Dear Editor,
It is a trite and fundamental principle of written constitutions, including those of Guyana and the United States of America, that these constitutions are the supreme law of the land. In Guyana, this supremacy is expressed clearly by Article 8 of our constitution and, thankfully, it is not left to the doubtful disputations of varying judicial and other legal interpretations. Article 8 states as follows: “This Constitution is the supreme law of Guyana, and if any law is inconsistent with it, that other law shall, to the extent of its inconsistency, be void.” The provisions of the constitution, as the supreme law, apply generally to all public institutions, public entities and public officials, except such institution, entity or official has been granted some exception or immunity by the very constitution itself. One of the earliest Commonwealth Caribbean cases which affirmed the principle of constitutional supremacy was the decision of Collymore v AG of Trinidad & Tobago. However, probably the most famous leading authority on constitutional supremacy is the case of Hinds v R – a decision of the United Kingdom Privy Council on appeal from the Court of Appeal of Jamaica. In the United States, the earliest leading authority on constitutional supremacy is the famous case of Marbury v Madison – a case decided in the early 1800s. In this case the United States Supreme Court deduced the doctrine of constitutional supremacy even though the US Constitution did not contain an express supreme law clause as in the case of Guyana and other written Commonwealth Caribbean constitutions.
Another significant impact or consequence of constitutional supremacy is that the laws regulating public institutions, or any policy, decision or act of the institution or any public official, may be declared to be void for unconstitutionality if they or any of them are found to be inconsistent with any provision of the constitution. For instance, if a public institution or official breaches one’s constitutional right to free speech contained in article 146 of the Guyana Constitution, then that institution or official would be liable constitutionally. Or if such institution breaches one’s constitutional right to natural justice contained in Article 144 of the Guyana Constitution, then constitutional liability will accrue.
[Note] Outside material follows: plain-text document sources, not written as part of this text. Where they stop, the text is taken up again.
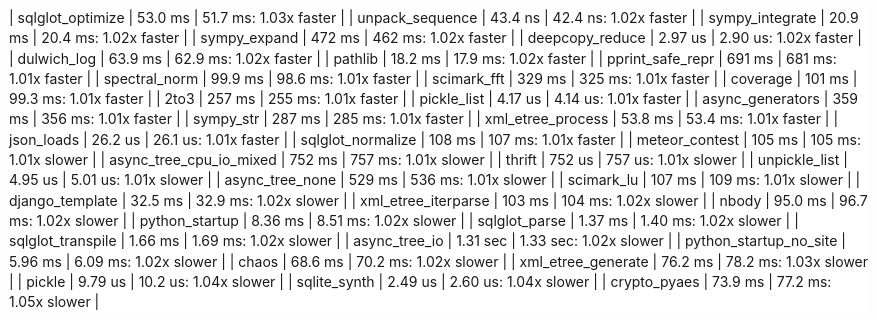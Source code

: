 | sqlglot_optimize        | 53.0 ms                                                | 51.7 ms: 1.03x faster                                  |
| unpack_sequence         | 43.4 ns                                                | 42.4 ns: 1.02x faster                                  |
| sympy_integrate         | 20.9 ms                                                | 20.4 ms: 1.02x faster                                  |
| sympy_expand            | 472 ms                                                 | 462 ms: 1.02x faster                                   |
| deepcopy_reduce         | 2.97 us                                                | 2.90 us: 1.02x faster                                  |
| dulwich_log             | 63.9 ms                                                | 62.9 ms: 1.02x faster                                  |
| pathlib                 | 18.2 ms                                                | 17.9 ms: 1.02x faster                                  |
| pprint_safe_repr        | 691 ms                                                 | 681 ms: 1.01x faster                                   |
| spectral_norm           | 99.9 ms                                                | 98.6 ms: 1.01x faster                                  |
| scimark_fft             | 329 ms                                                 | 325 ms: 1.01x faster                                   |
| coverage                | 101 ms                                                 | 99.3 ms: 1.01x faster                                  |
| 2to3                    | 257 ms                                                 | 255 ms: 1.01x faster                                   |
| pickle_list             | 4.17 us                                                | 4.14 us: 1.01x faster                                  |
| async_generators        | 359 ms                                                 | 356 ms: 1.01x faster                                   |
| sympy_str               | 287 ms                                                 | 285 ms: 1.01x faster                                   |
| xml_etree_process       | 53.8 ms                                                | 53.4 ms: 1.01x faster                                  |
| json_loads              | 26.2 us                                                | 26.1 us: 1.01x faster                                  |
| sqlglot_normalize       | 108 ms                                                 | 107 ms: 1.01x faster                                   |
| meteor_contest          | 105 ms                                                 | 105 ms: 1.01x slower                                   |
| async_tree_cpu_io_mixed | 752 ms                                                 | 757 ms: 1.01x slower                                   |
| thrift                  | 752 us                                                 | 757 us: 1.01x slower                                   |
| unpickle_list           | 4.95 us                                                | 5.01 us: 1.01x slower                                  |
| async_tree_none         | 529 ms                                                 | 536 ms: 1.01x slower                                   |
| scimark_lu              | 107 ms                                                 | 109 ms: 1.01x slower                                   |
| django_template         | 32.5 ms                                                | 32.9 ms: 1.02x slower                                  |
| xml_etree_iterparse     | 103 ms                                                 | 104 ms: 1.02x slower                                   |
| nbody                   | 95.0 ms                                                | 96.7 ms: 1.02x slower                                  |
| python_startup          | 8.36 ms                                                | 8.51 ms: 1.02x slower                                  |
| sqlglot_parse           | 1.37 ms                                                | 1.40 ms: 1.02x slower                                  |
| sqlglot_transpile       | 1.66 ms                                                | 1.69 ms: 1.02x slower                                  |
| async_tree_io           | 1.31 sec                                               | 1.33 sec: 1.02x slower                                 |
| python_startup_no_site  | 5.96 ms                                                | 6.09 ms: 1.02x slower                                  |
| chaos                   | 68.6 ms                                                | 70.2 ms: 1.02x slower                                  |
| xml_etree_generate      | 76.2 ms                                                | 78.2 ms: 1.03x slower                                  |
| pickle                  | 9.79 us                                                | 10.2 us: 1.04x slower                                  |
| sqlite_synth            | 2.49 us                                                | 2.60 us: 1.04x slower                                  |
| crypto_pyaes            | 73.9 ms                                                | 77.2 ms: 1.05x slower                                  |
Both constitutional rights may be breached in one incident where one is denied the right to speak in one’s defence, particularly where your accuser was allowed to speak on the same matter on which one was forbidden to speak. Such action also amounts to discrimination and an abuse of discretion.
On another important governance issue, public institutions and officials are strongly advised to ensure that they obtain competent legal advice before taking any decisions and/or approving any documents where such institutions or officials may expose themselves to serious legal liability. When I worked as an Assistant Attorney-General of the United States Virgin Islands, every legislative bill and every contract over a certain amount had to be reviewed by the lawyers in the Solicitor-General’s Department for constitutional and other legal sufficiency. In fact, I had personally developed a constitutional checklist for the review of legislative bills. This checklist was formally adopted by the then Solicitor-General for use by the entire department. This process ensures uniformity and substantially reduces discriminatory policies and contract provisions.
Finally, under no circumstances should public institutions ratify the illegal or unconstitutional decisions of its employees, unless such institutions wish to voluntarily assume legal responsibility for such illegal or unconstitutional conduct. Participators in such processes must ensure that they dissent from any such decision if they are not to be tainted by any such illegality and/or unconstitutionality.